I'm trying to use 3dLME for a two group, two timepoint analysis with covariates. It's basically a repeated measures ANOVA in which I want to look for longitudinal stability in the control group and decline in the patient group. My strategy is to look for stability in the controls by using 3dICC_REML, and then to look for change in the patients vs the controls (group X time interaction) using 3dLME with a mask that is the control ICC map, thresholded. My questions:
1) is 3dLME the right choice for this, or is 3dMVM just as good?
2) does the model and glt look correct? I've tried running this with or without the "time : 1*time1 -1*time2" portion of the GLT and get the exact same results with/without it.

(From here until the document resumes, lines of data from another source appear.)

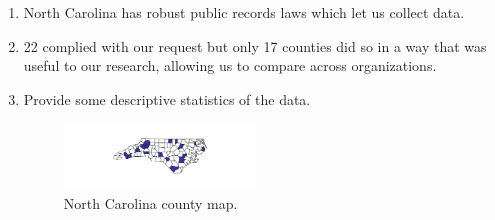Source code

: \documentclass[fleqn]{MJDArticle}
\begin{document}
\begin{enumerate}
	\item North Carolina has robust public records laws which let us collect data.
	\item 22 complied with our request but only 17 counties did so in a way that  was  useful to our research, allowing us to compare across organizations.
	\item Provide some descriptive statistics of the data.
	\begin{figure}[H]
		\centering
	\caption{\label{fig:nc map} North Carolina county map.}	
	\centering
	\includegraphics[width = 0.48\textwidth]{images/County_Map.pdf}
	\end{figure}
	

\end{enumerate}
\end{document}
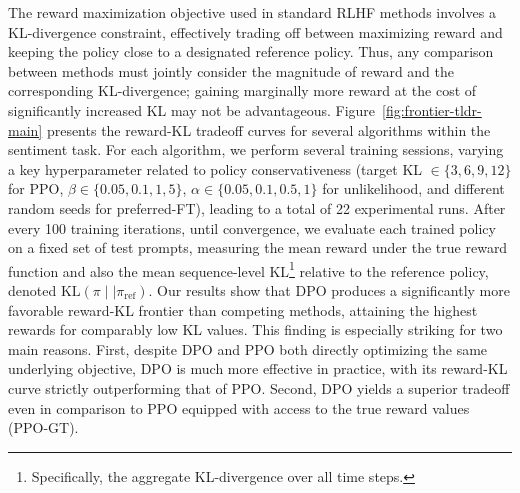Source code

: The reward maximization objective used in standard RLHF methods involves a KL-divergence constraint, effectively trading off between maximizing reward and keeping the policy close to a designated reference policy. Thus, any comparison between methods must jointly consider the magnitude of reward and the corresponding KL-divergence; gaining marginally more reward at the cost of significantly increased KL may not be advantageous. Figure~\ref{fig:frontier-tldr-main} presents the reward-KL tradeoff curves for several algorithms within the sentiment task. For each algorithm, we perform several training sessions, varying a key hyperparameter related to policy conservativeness (target KL $\in\{3,6,9,12\}$ for PPO, $\beta \in \{0.05,0.1,1,5\}$, $\alpha\in\{0.05,0.1,0.5,1\}$ for unlikelihood, and different random seeds for preferred-FT), leading to a total of 22 experimental runs. After every 100 training iterations, until convergence, we evaluate each trained policy on a fixed set of test prompts, measuring the mean reward under the true reward function and also the mean sequence-level KL\footnote{Specifically, the aggregate KL-divergence over all time steps.} relative to the reference policy, denoted $\text{KL}\left(\pi\mid \mid \pi_\text{ref}\right)$. Our results show that DPO produces a significantly more favorable reward-KL frontier than competing methods, attaining the highest rewards for comparably low KL values. This finding is especially striking for two main reasons. First, despite DPO and PPO both directly optimizing the same underlying objective, DPO is much more effective in practice, with its reward-KL curve strictly outperforming that of PPO. Second, DPO yields a superior tradeoff even in comparison to PPO equipped with access to the true reward values (PPO-GT).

3) does the combined 3dICC_REML + LME approach sound statistically legit?
3dLME -prefix /data/mridata/jbrown/ptnt_hc_lme.nii -jobs 16 \
-model 'time*group+age+sex+interscan' \
-qVars 'age,interscan' \
-qVarsCenters '68.79,188' \
-ranEff '~1+age+sex+interscan' \
-SS_type 3 \
-mask /data/mridata/jbrown/nc_icc_covars_timefixed_thr4.nii \
-num_glt 1 \
-gltLabel 1 'grpXtime' -gltCode 1 'group : 1*hc -1*ptnt time : 1*time1 -1*time2' \
-dataTable \
Subj time group age sex interscan InputFile \
10886 time1 ptnt 65.65 M 202 con_0001.nii \
10886 time2 ptnt 65.65 M 202 con_0001.nii \
12162 time1 ptnt 66.20 F 183 con_0001.nii \
12162 time2 ptnt 66.20 F 183 con_0001.nii \
...
2679 time1 hc 75.77 F 202 con_0001.nii \
2679 time2 hc 75.77 F 202 con_0001.nii \
6909 time1 hc 67.41 M 164 con_0001.nii \
6909 time2 hc 67.41 M 164 con_0001.nii \
...
thanks!
Jesse
Edited 2 time(s). Last edit at 08/29/2014 02:42PM by jbrown.